Create tree-structure-importer
Both IMAP and file systems are basically directed graphs and far easier to crawl than the cyclic graphs of web pages. Abstract out the crawling of a tree into a common module.
* Turn index-imap
and index-filesystem
into modules so they become independent of being called from an outside shell.
This also implies they become runnable directly from the web interface without an intermediate shell.
* Add attachment import to the imap crawler
Calendar crawler
CardDAV crawler
To pull in information about people you know
Xing / LinkedIn / Facebook / Google+ crawler
To pull in information about people you know
LDAP crawler
To pull in information about people you know
Metasearch
Implement metasearch across multiple ES instances
Search index structure / data structures
Elasticsearch index
Last-verified field
We want a field to store when we last visited an URL so we don't always reindex files with every run.
Index maintenance
Autocompletion
Autocompletion needs to associate keywords with documents. These could come from a local .searchapp
file or better be stored per-URL / per-document in an SQLite database for easy index reconstruction.
This needs close correlation with synonyms, which also could be (filesystem-) local for a (shared) folder or (user-)global in an SQLite database.
Crawl queue(s)
We want to have queues in which we store URLs to be crawled to allow for asynchronous submission of new items. This also allows us to be rate limited and restartable.
This could be an SQLite database, or just a flat text file if we have a way to store the last position within that text file.
SQL-index into filesystem
Is there any use in reviving FFRIndex?
System integration
Automatically (re)scan resources by using a notification method like the following to be notified about new or changed resources.
Resource modification
Filesystem watchers
RSS scanner
Google Sitemap scanner
Hibiscus importer
This would immediately make all money transactions from Hibiscus available for searching.
Can Hibiscus directly show a single transaction from the outside?
Interesting additional datasets
Open movie database http://omdbapi.com/ - has dumps available
Discogs data dumps - http://data.discogs.com/
Automatic search
Automatic search should be triggered for incoming phone calls. This allows to automatically show relevant emails if the sender is calling and has their phone information in their email.
Also, the automatic search should be easily triggered by a command line program. This likely needs something like HTTP::ServerEvent to keep a channel open so the server can push new information.
Data portability
Data portability is very important, not at least because of seamless index upgrades/rollbacks/backups.
Export
Export index to DBI
Update indices from database
Share indices
Sharing indices would also be nice in the sense of websites or people offering datasets
DBI connectivity
How can we get DBI and Promises work nicely together?

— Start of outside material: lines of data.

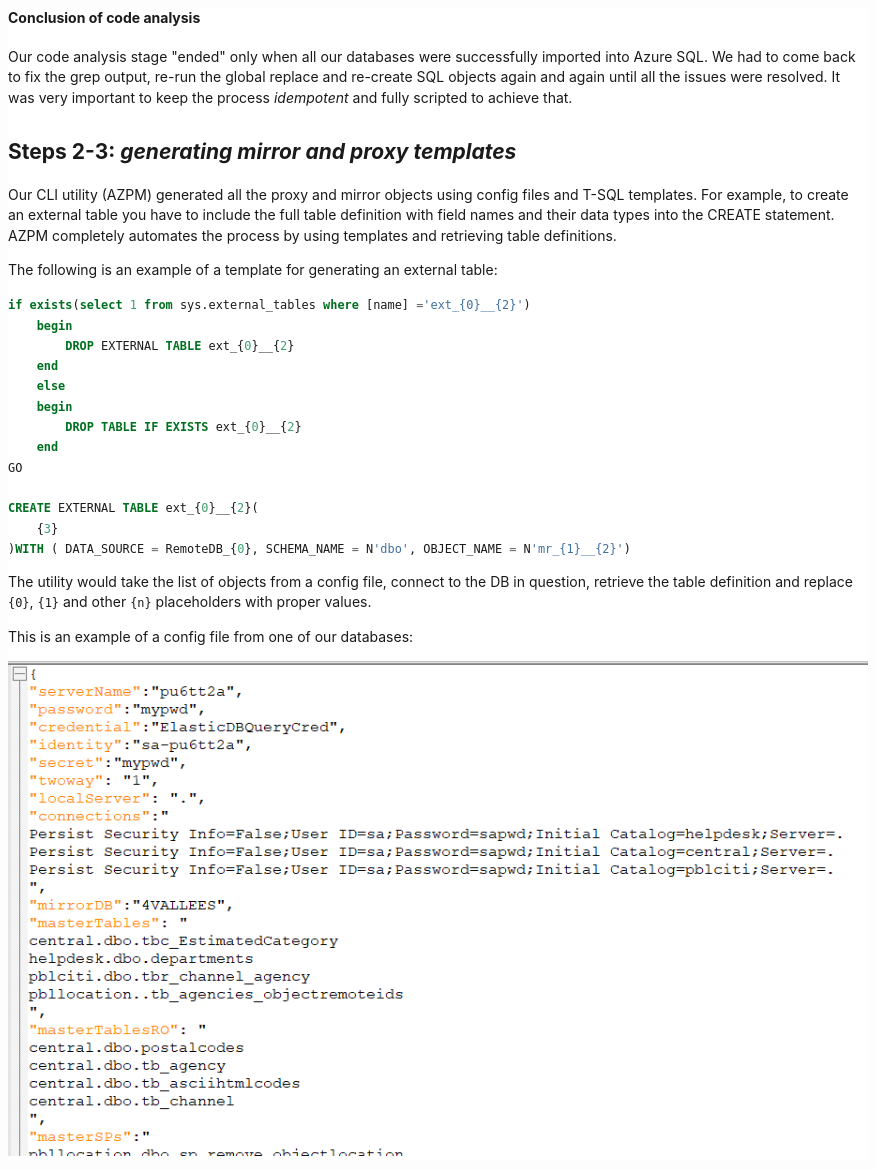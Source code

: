 #### Conclusion of code analysis

Our code analysis stage "ended" only when all our databases were successfully imported into Azure SQL. We had to come back to fix the grep output, re-run the global replace and re-create SQL objects again and again until all the issues were resolved. It was very important to keep the process *idempotent* and fully scripted to achieve that.

## Steps 2-3: *generating mirror and proxy templates*

Our CLI utility (AZPM) generated all the proxy and mirror objects using config files and T-SQL templates. For example, to create an external table you have to include the full table definition with field names and their data types into the CREATE statement. AZPM completely automates the process by using templates and retrieving table definitions.

The following is an example of a template for generating an external table:

```sql
if exists(select 1 from sys.external_tables where [name] ='ext_{0}__{2}')
	begin
		DROP EXTERNAL TABLE ext_{0}__{2}
	end
	else
	begin
		DROP TABLE IF EXISTS ext_{0}__{2}
	end
GO

CREATE EXTERNAL TABLE ext_{0}__{2}(
	{3}
)WITH ( DATA_SOURCE = RemoteDB_{0}, SCHEMA_NAME = N'dbo', OBJECT_NAME = N'mr_{1}__{2}')
```
The utility would take the list of objects from a config file, connect to the DB in question, retrieve the table definition and replace `{0}`, `{1}` and other `{n}` placeholders with proper values.

This is an example of a config file from one of our databases:

![config file example](config.json.png)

Schema migration/update via DBI
DBI import queue
New items to be imported into Elasticsearch could be stored/read from a DBI table. This would allow for a wider distributed set of crawlers feeding through DBI to Elasticsearch.
Index/query quality maintenance
To improve search results, a log of "failed" queries should be kept and the user should be offered manual correction of the failed queries.
top 10 failed queries
If a query had no results at all, the user should/could suggest some synonyms or even documents to use instead
top 10 low-score queries
If a query had only low-score results/documents, the results are also a candidate for manual improvement. How can we determine a low score?
top 10 abandoned queries
How will we determine if a query/word was abandoned?
Keep track of clickthrough
We should keep (server-side) track of click-throughs to actually find out which files/documents are viewed and rank those higher
Also, we should have a "unrank this" link to give the user a way to make the engine forget misclicked "ranked" items easily from the results.